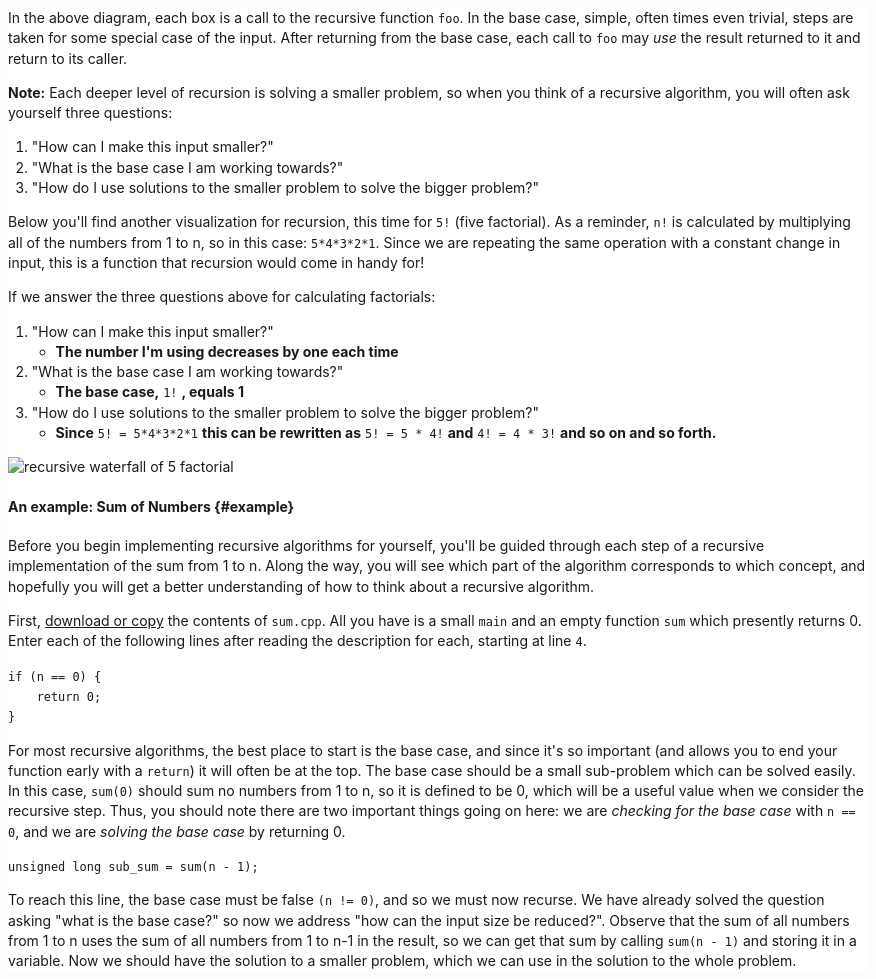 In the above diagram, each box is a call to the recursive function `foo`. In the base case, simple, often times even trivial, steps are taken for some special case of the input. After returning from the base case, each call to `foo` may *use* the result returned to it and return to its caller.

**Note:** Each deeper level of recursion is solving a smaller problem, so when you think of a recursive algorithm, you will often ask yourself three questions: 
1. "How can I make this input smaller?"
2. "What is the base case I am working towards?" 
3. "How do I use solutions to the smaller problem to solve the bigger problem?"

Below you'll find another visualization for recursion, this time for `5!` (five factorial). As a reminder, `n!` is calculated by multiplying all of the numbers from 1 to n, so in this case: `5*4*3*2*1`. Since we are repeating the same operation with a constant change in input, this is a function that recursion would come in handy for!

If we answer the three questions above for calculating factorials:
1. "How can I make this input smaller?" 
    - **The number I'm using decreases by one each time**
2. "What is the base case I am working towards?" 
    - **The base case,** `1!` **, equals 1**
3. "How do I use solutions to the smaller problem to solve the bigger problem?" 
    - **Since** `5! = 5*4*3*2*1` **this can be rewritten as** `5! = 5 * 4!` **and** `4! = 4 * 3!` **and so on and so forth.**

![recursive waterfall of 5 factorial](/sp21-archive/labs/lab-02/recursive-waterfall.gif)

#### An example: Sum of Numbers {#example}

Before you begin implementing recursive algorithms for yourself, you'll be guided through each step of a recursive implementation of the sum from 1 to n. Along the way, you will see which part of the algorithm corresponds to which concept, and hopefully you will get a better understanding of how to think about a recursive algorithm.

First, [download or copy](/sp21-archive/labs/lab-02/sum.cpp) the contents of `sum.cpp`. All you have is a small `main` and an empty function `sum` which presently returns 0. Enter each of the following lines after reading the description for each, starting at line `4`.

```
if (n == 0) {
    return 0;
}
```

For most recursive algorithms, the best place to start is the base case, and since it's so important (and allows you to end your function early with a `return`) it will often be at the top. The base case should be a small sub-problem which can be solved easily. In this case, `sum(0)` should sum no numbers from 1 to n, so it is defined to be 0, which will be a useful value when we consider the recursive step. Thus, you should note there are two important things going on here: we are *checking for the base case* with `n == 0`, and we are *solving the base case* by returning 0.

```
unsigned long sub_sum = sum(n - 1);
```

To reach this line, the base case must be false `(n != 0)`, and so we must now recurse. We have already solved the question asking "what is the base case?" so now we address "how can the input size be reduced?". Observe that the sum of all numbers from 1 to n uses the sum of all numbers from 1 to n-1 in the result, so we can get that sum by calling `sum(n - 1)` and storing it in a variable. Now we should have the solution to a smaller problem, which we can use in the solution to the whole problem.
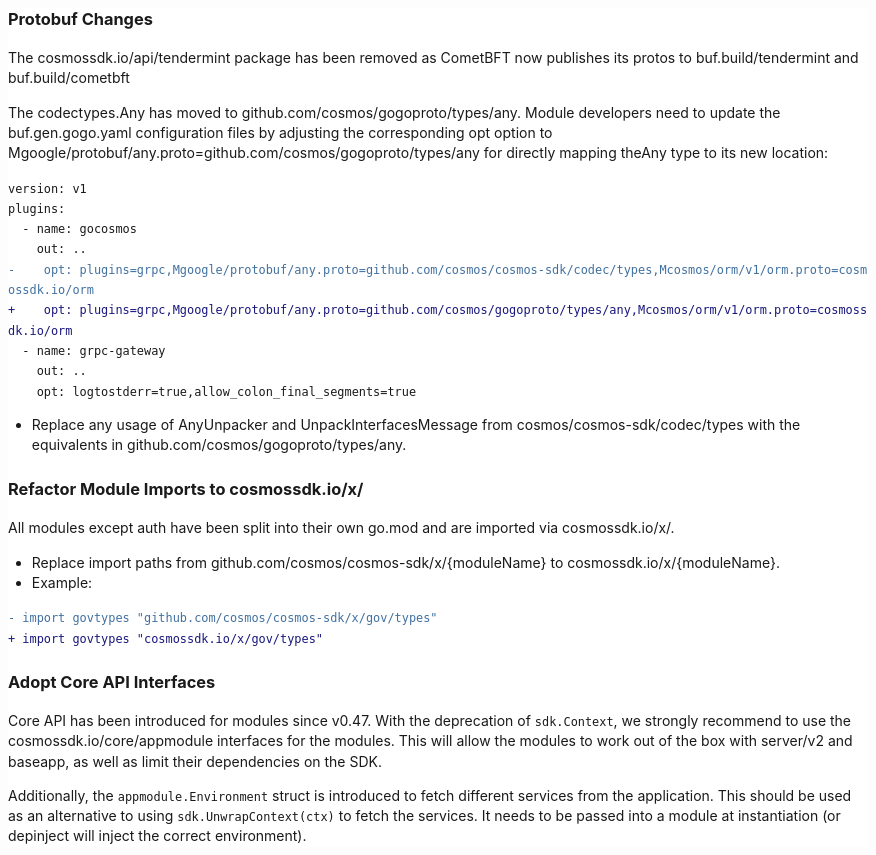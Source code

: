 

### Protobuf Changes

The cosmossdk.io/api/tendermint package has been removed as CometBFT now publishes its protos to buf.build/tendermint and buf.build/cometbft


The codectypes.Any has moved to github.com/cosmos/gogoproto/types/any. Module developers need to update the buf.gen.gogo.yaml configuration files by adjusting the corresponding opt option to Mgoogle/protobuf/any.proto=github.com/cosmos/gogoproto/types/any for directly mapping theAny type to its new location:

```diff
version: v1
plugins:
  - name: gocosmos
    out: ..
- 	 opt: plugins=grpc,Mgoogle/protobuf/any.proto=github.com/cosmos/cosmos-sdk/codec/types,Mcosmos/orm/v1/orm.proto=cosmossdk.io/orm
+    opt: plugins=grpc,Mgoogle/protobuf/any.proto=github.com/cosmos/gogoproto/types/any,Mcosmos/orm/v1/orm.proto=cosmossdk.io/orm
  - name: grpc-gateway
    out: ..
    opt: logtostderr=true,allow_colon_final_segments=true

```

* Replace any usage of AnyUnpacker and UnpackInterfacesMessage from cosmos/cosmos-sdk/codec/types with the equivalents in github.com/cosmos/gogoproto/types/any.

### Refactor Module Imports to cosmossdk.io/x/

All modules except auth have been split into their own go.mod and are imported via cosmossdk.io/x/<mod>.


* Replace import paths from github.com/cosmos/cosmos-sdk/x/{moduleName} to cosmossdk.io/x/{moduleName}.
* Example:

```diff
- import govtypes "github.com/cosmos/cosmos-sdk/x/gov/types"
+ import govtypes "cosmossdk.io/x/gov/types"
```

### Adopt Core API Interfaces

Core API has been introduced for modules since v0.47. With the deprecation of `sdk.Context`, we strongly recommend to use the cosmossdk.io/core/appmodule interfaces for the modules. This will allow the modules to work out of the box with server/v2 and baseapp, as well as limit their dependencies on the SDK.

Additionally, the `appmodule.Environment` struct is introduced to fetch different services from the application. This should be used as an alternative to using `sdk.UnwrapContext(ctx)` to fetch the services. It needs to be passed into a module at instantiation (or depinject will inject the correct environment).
----
Nothing but a number should be given: how many lines in the listing hold the word "plugins".

3